(Saved data entries)
++++++++++
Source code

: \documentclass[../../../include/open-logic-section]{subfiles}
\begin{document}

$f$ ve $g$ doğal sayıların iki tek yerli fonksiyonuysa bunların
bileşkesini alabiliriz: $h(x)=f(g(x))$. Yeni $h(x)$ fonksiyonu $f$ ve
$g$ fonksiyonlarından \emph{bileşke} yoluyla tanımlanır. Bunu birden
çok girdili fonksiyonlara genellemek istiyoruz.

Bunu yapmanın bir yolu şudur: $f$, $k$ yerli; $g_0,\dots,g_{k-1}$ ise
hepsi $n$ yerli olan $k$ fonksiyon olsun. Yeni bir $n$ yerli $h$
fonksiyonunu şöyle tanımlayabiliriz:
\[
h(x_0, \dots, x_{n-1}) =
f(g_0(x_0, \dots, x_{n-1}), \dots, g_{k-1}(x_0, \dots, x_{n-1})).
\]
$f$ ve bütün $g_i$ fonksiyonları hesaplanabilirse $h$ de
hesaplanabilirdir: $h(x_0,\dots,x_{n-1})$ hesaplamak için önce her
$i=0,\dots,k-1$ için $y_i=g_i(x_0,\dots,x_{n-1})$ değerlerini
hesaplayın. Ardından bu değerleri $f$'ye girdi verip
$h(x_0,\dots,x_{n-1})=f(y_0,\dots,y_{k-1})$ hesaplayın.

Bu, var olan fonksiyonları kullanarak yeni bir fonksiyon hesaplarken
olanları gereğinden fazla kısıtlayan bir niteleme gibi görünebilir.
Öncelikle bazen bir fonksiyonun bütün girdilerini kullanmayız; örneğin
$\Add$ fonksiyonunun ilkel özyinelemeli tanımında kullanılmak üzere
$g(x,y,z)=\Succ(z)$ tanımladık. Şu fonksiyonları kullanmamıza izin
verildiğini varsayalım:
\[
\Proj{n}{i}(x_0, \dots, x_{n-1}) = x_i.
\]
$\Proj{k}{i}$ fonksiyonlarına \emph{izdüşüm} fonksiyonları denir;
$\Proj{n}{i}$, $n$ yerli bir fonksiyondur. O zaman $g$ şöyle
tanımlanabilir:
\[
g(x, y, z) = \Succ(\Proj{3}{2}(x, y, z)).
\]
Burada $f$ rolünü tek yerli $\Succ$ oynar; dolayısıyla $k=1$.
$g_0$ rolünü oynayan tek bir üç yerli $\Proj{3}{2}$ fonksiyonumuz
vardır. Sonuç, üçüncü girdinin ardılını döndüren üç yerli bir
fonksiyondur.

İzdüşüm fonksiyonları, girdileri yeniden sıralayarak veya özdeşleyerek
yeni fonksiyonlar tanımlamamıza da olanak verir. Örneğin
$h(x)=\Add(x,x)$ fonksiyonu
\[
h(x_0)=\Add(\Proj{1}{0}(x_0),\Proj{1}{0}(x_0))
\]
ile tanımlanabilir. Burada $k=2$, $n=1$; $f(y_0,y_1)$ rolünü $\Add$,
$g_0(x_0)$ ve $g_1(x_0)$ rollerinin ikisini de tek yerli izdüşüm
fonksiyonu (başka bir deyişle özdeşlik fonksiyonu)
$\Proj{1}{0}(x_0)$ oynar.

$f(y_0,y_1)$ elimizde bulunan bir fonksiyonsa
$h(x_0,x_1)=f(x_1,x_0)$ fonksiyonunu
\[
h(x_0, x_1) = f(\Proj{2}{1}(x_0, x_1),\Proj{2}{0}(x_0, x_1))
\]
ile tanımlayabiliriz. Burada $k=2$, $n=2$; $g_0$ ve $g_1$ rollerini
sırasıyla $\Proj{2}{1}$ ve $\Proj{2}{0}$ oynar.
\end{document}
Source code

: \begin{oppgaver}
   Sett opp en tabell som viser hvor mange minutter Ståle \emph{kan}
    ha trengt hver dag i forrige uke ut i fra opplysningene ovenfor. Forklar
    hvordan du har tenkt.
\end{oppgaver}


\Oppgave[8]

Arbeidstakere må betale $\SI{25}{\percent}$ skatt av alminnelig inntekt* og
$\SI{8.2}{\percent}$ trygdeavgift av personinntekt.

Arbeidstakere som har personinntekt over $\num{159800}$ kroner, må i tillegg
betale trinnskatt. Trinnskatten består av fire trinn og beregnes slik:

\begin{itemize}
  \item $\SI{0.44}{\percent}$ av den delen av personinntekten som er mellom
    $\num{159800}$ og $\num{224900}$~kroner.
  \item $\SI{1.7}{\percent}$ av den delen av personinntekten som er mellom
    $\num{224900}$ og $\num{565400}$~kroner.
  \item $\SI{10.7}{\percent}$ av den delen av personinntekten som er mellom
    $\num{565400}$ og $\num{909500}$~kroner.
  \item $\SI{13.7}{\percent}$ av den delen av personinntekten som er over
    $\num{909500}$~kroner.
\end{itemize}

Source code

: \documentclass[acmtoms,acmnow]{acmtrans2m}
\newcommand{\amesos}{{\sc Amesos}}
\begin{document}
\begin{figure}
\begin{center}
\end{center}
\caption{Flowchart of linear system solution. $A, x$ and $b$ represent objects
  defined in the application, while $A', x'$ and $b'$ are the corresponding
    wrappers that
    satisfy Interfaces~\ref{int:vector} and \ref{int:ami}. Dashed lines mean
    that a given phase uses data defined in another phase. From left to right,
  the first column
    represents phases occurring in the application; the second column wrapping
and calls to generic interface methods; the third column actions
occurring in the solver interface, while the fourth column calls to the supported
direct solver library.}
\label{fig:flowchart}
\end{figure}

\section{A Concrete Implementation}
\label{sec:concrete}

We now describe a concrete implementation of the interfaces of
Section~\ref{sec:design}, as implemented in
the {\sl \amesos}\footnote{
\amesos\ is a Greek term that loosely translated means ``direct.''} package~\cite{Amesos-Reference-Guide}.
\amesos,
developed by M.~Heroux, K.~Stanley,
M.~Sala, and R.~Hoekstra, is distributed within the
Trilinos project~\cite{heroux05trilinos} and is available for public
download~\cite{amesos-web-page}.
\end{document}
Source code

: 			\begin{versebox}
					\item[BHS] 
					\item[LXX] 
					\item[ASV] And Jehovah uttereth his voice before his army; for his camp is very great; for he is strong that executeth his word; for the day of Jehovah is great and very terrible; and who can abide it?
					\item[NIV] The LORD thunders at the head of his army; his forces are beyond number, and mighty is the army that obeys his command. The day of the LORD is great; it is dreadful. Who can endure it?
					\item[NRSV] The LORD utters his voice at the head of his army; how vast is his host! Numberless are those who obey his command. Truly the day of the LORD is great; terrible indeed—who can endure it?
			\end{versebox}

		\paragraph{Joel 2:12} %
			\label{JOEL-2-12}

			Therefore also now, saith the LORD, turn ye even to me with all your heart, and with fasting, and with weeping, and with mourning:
++++++++++
Word for word, transcribe the data shown above.

Reply to the exercise
Source code

: \documentclass[../../../include/open-logic-section]{subfiles}
\begin{document}

$f$ ve $g$ doğal sayıların iki tek yerli fonksiyonuysa bunların
bileşkesini alabiliriz: $h(x)=f(g(x))$. Yeni $h(x)$ fonksiyonu $f$ ve
$g$ fonksiyonlarından \emph{bileşke} yoluyla tanımlanır. Bunu birden
çok girdili fonksiyonlara genellemek istiyoruz.

Bunu yapmanın bir yolu şudur: $f$, $k$ yerli; $g_0,\dots,g_{k-1}$ ise
hepsi $n$ yerli olan $k$ fonksiyon olsun. Yeni bir $n$ yerli $h$
fonksiyonunu şöyle tanımlayabiliriz:
\[
h(x_0, \dots, x_{n-1}) =
f(g_0(x_0, \dots, x_{n-1}), \dots, g_{k-1}(x_0, \dots, x_{n-1})).
\]
$f$ ve bütün $g_i$ fonksiyonları hesaplanabilirse $h$ de
hesaplanabilirdir: $h(x_0,\dots,x_{n-1})$ hesaplamak için önce her
$i=0,\dots,k-1$ için $y_i=g_i(x_0,\dots,x_{n-1})$ değerlerini
hesaplayın. Ardından bu değerleri $f$'ye girdi verip
$h(x_0,\dots,x_{n-1})=f(y_0,\dots,y_{k-1})$ hesaplayın.

Bu, var olan fonksiyonları kullanarak yeni bir fonksiyon hesaplarken
olanları gereğinden fazla kısıtlayan bir niteleme gibi görünebilir.
Öncelikle bazen bir fonksiyonun bütün girdilerini kullanmayız; örneğin
$\Add$ fonksiyonunun ilkel özyinelemeli tanımında kullanılmak üzere
$g(x,y,z)=\Succ(z)$ tanımladık. Şu fonksiyonları kullanmamıza izin
verildiğini varsayalım:
\[
\Proj{n}{i}(x_0, \dots, x_{n-1}) = x_i.
\]
$\Proj{k}{i}$ fonksiyonlarına \emph{izdüşüm} fonksiyonları denir;
$\Proj{n}{i}$, $n$ yerli bir fonksiyondur. O zaman $g$ şöyle
tanımlanabilir:
\[
g(x, y, z) = \Succ(\Proj{3}{2}(x, y, z)).
\]
Burada $f$ rolünü tek yerli $\Succ$ oynar; dolayısıyla $k=1$.
$g_0$ rolünü oynayan tek bir üç yerli $\Proj{3}{2}$ fonksiyonumuz
vardır. Sonuç, üçüncü girdinin ardılını döndüren üç yerli bir
fonksiyondur.

İzdüşüm fonksiyonları, girdileri yeniden sıralayarak veya özdeşleyerek
yeni fonksiyonlar tanımlamamıza da olanak verir. Örneğin
$h(x)=\Add(x,x)$ fonksiyonu
\[
h(x_0)=\Add(\Proj{1}{0}(x_0),\Proj{1}{0}(x_0))
\]
ile tanımlanabilir. Burada $k=2$, $n=1$; $f(y_0,y_1)$ rolünü $\Add$,
$g_0(x_0)$ ve $g_1(x_0)$ rollerinin ikisini de tek yerli izdüşüm
fonksiyonu (başka bir deyişle özdeşlik fonksiyonu)
$\Proj{1}{0}(x_0)$ oynar.

$f(y_0,y_1)$ elimizde bulunan bir fonksiyonsa
$h(x_0,x_1)=f(x_1,x_0)$ fonksiyonunu
\[
h(x_0, x_1) = f(\Proj{2}{1}(x_0, x_1),\Proj{2}{0}(x_0, x_1))
\]
ile tanımlayabiliriz. Burada $k=2$, $n=2$; $g_0$ ve $g_1$ rollerini
sırasıyla $\Proj{2}{1}$ ve $\Proj{2}{0}$ oynar.
\end{document}
Source code

: \begin{oppgaver}
   Sett opp en tabell som viser hvor mange minutter Ståle \emph{kan}
    ha trengt hver dag i forrige uke ut i fra opplysningene ovenfor. Forklar
    hvordan du har tenkt.
\end{oppgaver}


\Oppgave[8]

Arbeidstakere må betale $\SI{25}{\percent}$ skatt av alminnelig inntekt* og
$\SI{8.2}{\percent}$ trygdeavgift av personinntekt.

Arbeidstakere som har personinntekt over $\num{159800}$ kroner, må i tillegg
betale trinnskatt. Trinnskatten består av fire trinn og beregnes slik:

\begin{itemize}
  \item $\SI{0.44}{\percent}$ av den delen av personinntekten som er mellom
    $\num{159800}$ og $\num{224900}$~kroner.
  \item $\SI{1.7}{\percent}$ av den delen av personinntekten som er mellom
    $\num{224900}$ og $\num{565400}$~kroner.
  \item $\SI{10.7}{\percent}$ av den delen av personinntekten som er mellom
    $\num{565400}$ og $\num{909500}$~kroner.
  \item $\SI{13.7}{\percent}$ av den delen av personinntekten som er over
    $\num{909500}$~kroner.
\end{itemize}

Source code

: \documentclass[acmtoms,acmnow]{acmtrans2m}
\newcommand{\amesos}{{\sc Amesos}}
\begin{document}
\begin{figure}
\begin{center}
\end{center}
\caption{Flowchart of linear system solution. $A, x$ and $b$ represent objects
  defined in the application, while $A', x'$ and $b'$ are the corresponding
    wrappers that
    satisfy Interfaces~\ref{int:vector} and \ref{int:ami}. Dashed lines mean
    that a given phase uses data defined in another phase. From left to right,
  the first column
    represents phases occurring in the application; the second column wrapping
and calls to generic interface methods; the third column actions
occurring in the solver interface, while the fourth column calls to the supported
direct solver library.}
\label{fig:flowchart}
\end{figure}

\section{A Concrete Implementation}
\label{sec:concrete}

We now describe a concrete implementation of the interfaces of
Section~\ref{sec:design}, as implemented in
the {\sl \amesos}\footnote{
\amesos\ is a Greek term that loosely translated means ``direct.''} package~\cite{Amesos-Reference-Guide}.
\amesos,
developed by M.~Heroux, K.~Stanley,
M.~Sala, and R.~Hoekstra, is distributed within the
Trilinos project~\cite{heroux05trilinos} and is available for public
download~\cite{amesos-web-page}.
\end{document}
Source code

: 			\begin{versebox}
					\item[BHS] 
					\item[LXX] 
					\item[ASV] And Jehovah uttereth his voice before his army; for his camp is very great; for he is strong that executeth his word; for the day of Jehovah is great and very terrible; and who can abide it?
					\item[NIV] The LORD thunders at the head of his army; his forces are beyond number, and mighty is the army that obeys his command. The day of the LORD is great; it is dreadful. Who can endure it?
					\item[NRSV] The LORD utters his voice at the head of his army; how vast is his host! Numberless are those who obey his command. Truly the day of the LORD is great; terrible indeed—who can endure it?
			\end{versebox}

		\paragraph{Joel 2:12} %
			\label{JOEL-2-12}

			Therefore also now, saith the LORD, turn ye even to me with all your heart, and with fasting, and with weeping, and with mourning:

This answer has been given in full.